### [Task objective]
For the entries below, count the lines containing "résoudre" and give only that number.

Dataset entries
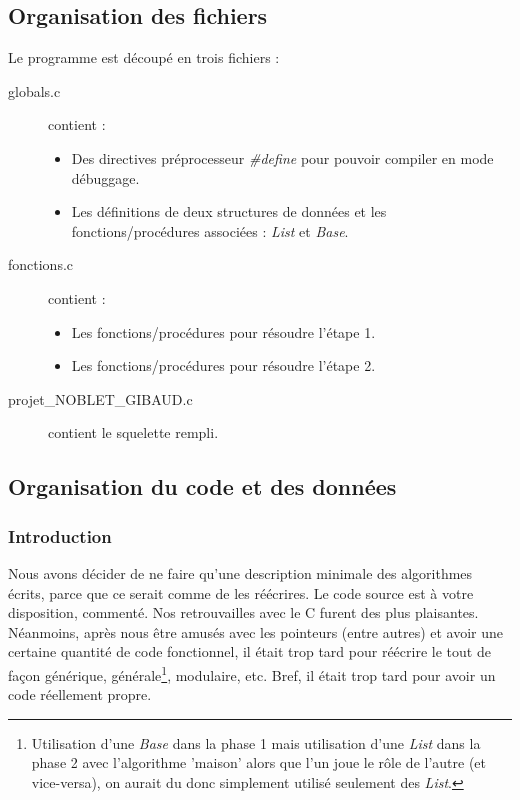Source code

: \documentclass[a4paper,10pt]{report}
\begin{document}
\subsection{Organisation des fichiers}
Le programme est découpé en trois fichiers :
\begin{description}
\item[globals.c] contient :
  \begin{itemize}
  \item Des directives préprocesseur \emph{\#define} pour pouvoir compiler en mode débuggage.
  \item Les définitions de deux structures de données et les fonctions/procédures associées : \emph{List} et \emph{Base}.
  \end{itemize}
\item[fonctions.c] contient :
  \begin{itemize}
  \item Les fonctions/procédures pour résoudre l'étape 1.
  \item Les fonctions/procédures pour résoudre l'étape 2.
  \end{itemize}
\item[projet\_NOBLET\_GIBAUD.c] contient le squelette rempli.
\end{description}
    
\subsection{Organisation du code et des données}

\subsubsection{Introduction}
Nous avons décider de ne faire qu'une description minimale des algorithmes écrits,
parce que ce serait comme de les réécrires.
Le code source est à votre disposition, commenté.
Nos retrouvailles avec le C furent des plus plaisantes.
Néanmoins, après nous être amusés avec les pointeurs (entre autres) et avoir une certaine quantité de code fonctionnel,
il était trop tard pour réécrire le tout de façon générique,
générale\footnote{Utilisation d'une \emph{Base} dans la phase 1 mais utilisation d'une \emph{List} dans la phase 2
  avec l'algorithme 'maison' alors que l'un joue le rôle de l'autre (et vice-versa), on aurait du donc simplement
  utilisé seulement des \emph{List}.}, modulaire, etc. Bref, il était trop tard pour avoir un code réellement propre.
\end{document}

### [Answer to this exercise]
2